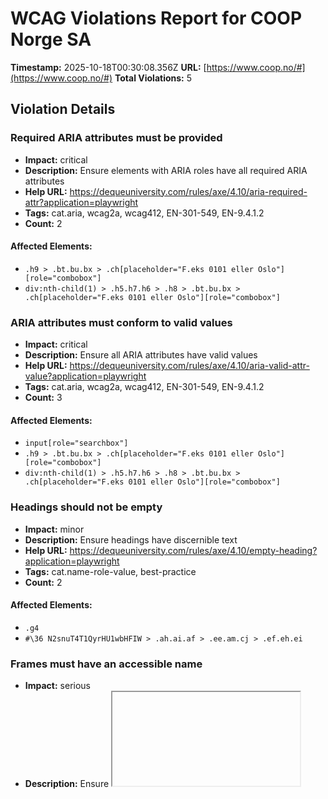 # WCAG Violations Report for COOP Norge SA

**Timestamp:** 2025-10-18T00:30:08.356Z
**URL:** [https://www.coop.no/#](https://www.coop.no/#)
**Total Violations:** 5

## Violation Details

### Required ARIA attributes must be provided

- **Impact:** critical
- **Description:** Ensure elements with ARIA roles have all required ARIA attributes
- **Help URL:** https://dequeuniversity.com/rules/axe/4.10/aria-required-attr?application=playwright
- **Tags:** cat.aria, wcag2a, wcag412, EN-301-549, EN-9.4.1.2
- **Count:** 2

#### Affected Elements:

- `.h9 > .bt.bu.bx > .ch[placeholder="F.eks 0101 eller Oslo"][role="combobox"]`
- `div:nth-child(1) > .h5.h7.h6 > .h8 > .bt.bu.bx > .ch[placeholder="F.eks 0101 eller Oslo"][role="combobox"]`

### ARIA attributes must conform to valid values

- **Impact:** critical
- **Description:** Ensure all ARIA attributes have valid values
- **Help URL:** https://dequeuniversity.com/rules/axe/4.10/aria-valid-attr-value?application=playwright
- **Tags:** cat.aria, wcag2a, wcag412, EN-301-549, EN-9.4.1.2
- **Count:** 3

#### Affected Elements:

- `input[role="searchbox"]`
- `.h9 > .bt.bu.bx > .ch[placeholder="F.eks 0101 eller Oslo"][role="combobox"]`
- `div:nth-child(1) > .h5.h7.h6 > .h8 > .bt.bu.bx > .ch[placeholder="F.eks 0101 eller Oslo"][role="combobox"]`

### Headings should not be empty

- **Impact:** minor
- **Description:** Ensure headings have discernible text
- **Help URL:** https://dequeuniversity.com/rules/axe/4.10/empty-heading?application=playwright
- **Tags:** cat.name-role-value, best-practice
- **Count:** 2

#### Affected Elements:

- `.g4`
- `#\36 N2snuT4T1QyrHU1wbHFIW > .ah.ai.af > .ee.am.cj > .ef.eh.ei`

### Frames must have an accessible name

- **Impact:** serious
- **Description:** Ensure <iframe> and <frame> elements have an accessible name
- **Help URL:** https://dequeuniversity.com/rules/axe/4.10/frame-title?application=playwright
- **Tags:** cat.text-alternatives, wcag2a, wcag412, section508, section508.22.i, TTv5, TT12.d, EN-301-549, EN-9.4.1.2
- **Count:** 4

#### Affected Elements:

- `#GNXWL8jlPCFqmGJFbdvQe > .q.e9.cj > .ea.al.ba > .eb.ec.ed > iframe, iframe[src$="about:blank"]`
- `#GNXWL8jlPCFqmGJFbdvQe > .q.e9.cj > .ea.al.ba > .eb.ec.ed > iframe, body > iframe`
- `#\33 3modPj5ilgcmY76YKciV8 > .q.e9.cj > .ea.al.ba > .eb.ec.ed > iframe, iframe[src$="about:blank"]`
- `#\33 3modPj5ilgcmY76YKciV8 > .q.e9.cj > .ea.al.ba > .eb.ec.ed > iframe, body > iframe`

### Links must have discernible text

- **Impact:** serious
- **Description:** Ensure links have discernible text
- **Help URL:** https://dequeuniversity.com/rules/axe/4.10/link-name?application=playwright
- **Tags:** cat.name-role-value, wcag2a, wcag244, wcag412, section508, section508.22.a, TTv5, TT6.a, EN-301-549, EN-9.2.4.4, EN-9.4.1.2, ACT
- **Count:** 2

#### Affected Elements:

- `.jw.jx.jy:nth-child(1)`
- `.jw.jx.jy:nth-child(2)`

--- YOUR TASK ---
Search each line of the entries for the string "iframe", then say how many lines have it. Reply with the number only.

--- COMPLETED EXERCISE ---
5